Have you seen the actual description of the format? It's quite
straightforward, the main structure definition is really an in-order
traversal of the tree.

See https://git.kernel.org/pub/scm/linux/kernel/git/torvalds/linux.git/plain/Documentation/devicetree/booting-without-of.txt?id=HEAD
for the format, section 1, 3 and 4.

>>> And i do mean quantify. Yes, I understand that the representation will be
>>> larger, and the parser might take a bit more code, but how much more of
>>> each, and what is the cost of that increase? ROM is pretty cheap and small,
>>> onchip - unless wer'e talking really substantial (>64KB range) sizes.
>>>
>>
>>
>> For some of the larger devicetrees in the kernel sources, decompiled
>> DTBs are ~40% larger, growing from about 88kB to 120kB (these are
>> mostly for TIs DRA7 platforms).
>>
>> Small platforms (such as some of the stm32 platforms) grow by about
>> 20% depending on the platform.
>>
>> These are decompiled binaries, not the original sources which might be
>> more verbose, have comments, etc.
>>
>> In an out-of-tree product tree I am working with, there's one DTB that
>> grows from 185kB to 251kB when decompiled.
>>
>> None of the above covers the code and runtime cost, of course, just
>> the size differences of the data.
>>
>
>
> I will admit that size difference may be a concern, although I must ask (at
> the risk of opening another can of worms) how well generic data compression
> like deflate and LZO compress that text.

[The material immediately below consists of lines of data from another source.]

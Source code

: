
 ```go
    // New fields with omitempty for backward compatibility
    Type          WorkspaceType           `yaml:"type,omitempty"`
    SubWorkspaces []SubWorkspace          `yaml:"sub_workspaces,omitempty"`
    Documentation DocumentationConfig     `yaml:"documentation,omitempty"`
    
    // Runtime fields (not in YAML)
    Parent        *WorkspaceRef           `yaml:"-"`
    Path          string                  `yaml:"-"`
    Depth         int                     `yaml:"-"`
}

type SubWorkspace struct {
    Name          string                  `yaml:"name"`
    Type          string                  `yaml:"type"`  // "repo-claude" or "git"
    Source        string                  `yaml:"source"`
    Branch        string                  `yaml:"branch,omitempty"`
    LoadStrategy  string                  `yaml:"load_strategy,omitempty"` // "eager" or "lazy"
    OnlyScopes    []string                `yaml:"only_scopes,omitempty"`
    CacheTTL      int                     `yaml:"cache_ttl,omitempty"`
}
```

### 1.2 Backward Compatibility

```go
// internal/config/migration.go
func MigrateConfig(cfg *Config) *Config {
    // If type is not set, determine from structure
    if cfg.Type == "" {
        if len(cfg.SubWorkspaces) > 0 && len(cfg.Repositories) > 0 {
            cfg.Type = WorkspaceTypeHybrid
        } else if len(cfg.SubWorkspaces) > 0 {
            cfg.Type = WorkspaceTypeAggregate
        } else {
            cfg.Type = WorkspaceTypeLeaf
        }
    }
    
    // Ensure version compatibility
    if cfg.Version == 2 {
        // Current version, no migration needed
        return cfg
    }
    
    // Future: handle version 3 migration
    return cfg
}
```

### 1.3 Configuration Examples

Then you're back to binary format, so previous arguments would be null
and void. We'd be going in circles.

> There is also another issue here: For your analysis, you are using DTBs
> from the Linux kernel sources, where quality control is strict, and from a
> project you are working on, where the people are competent and trustworthy.
> In both cases, I presume that the DTBs are being produced using a standard
> "dtc" tool. Please consider the potential for mischief with non-standard
> "dtc-like" tools. I believe that similar issues have been observed "in the
> wild" with ACPI, another format that uses binary blobs.

The kernel sources include DTS (actually, DTS that is passed through
cpp, then to dtc). So far we've done quite well on ARM with it, with
all the range of quality of systems delivered there. So far, there's
been little need for people to innovate in DTB-producing tooling; most
vendors work with the tools included in the kernel (or distributed
separately).

Areas where I've seen vendors do crazy stuff is when they don't really
understand the spirit of how to describe things in DT, but that can be
taught. Once there are good examples to base off of things tend to
stabilize.

> Whatever is adopted to describe RISC-V configuration, there will be
> bargain-basement boards with $DEITY-knows-what in the configuration ROM. I
> argue that keeping that "lowest passable bar" as sane as possible is
> important. I generally believe that producing
> syntactically-valid-but-semantically-bogus text is more difficult than
> producing (possibly deliberately obfuscated) binary blobs.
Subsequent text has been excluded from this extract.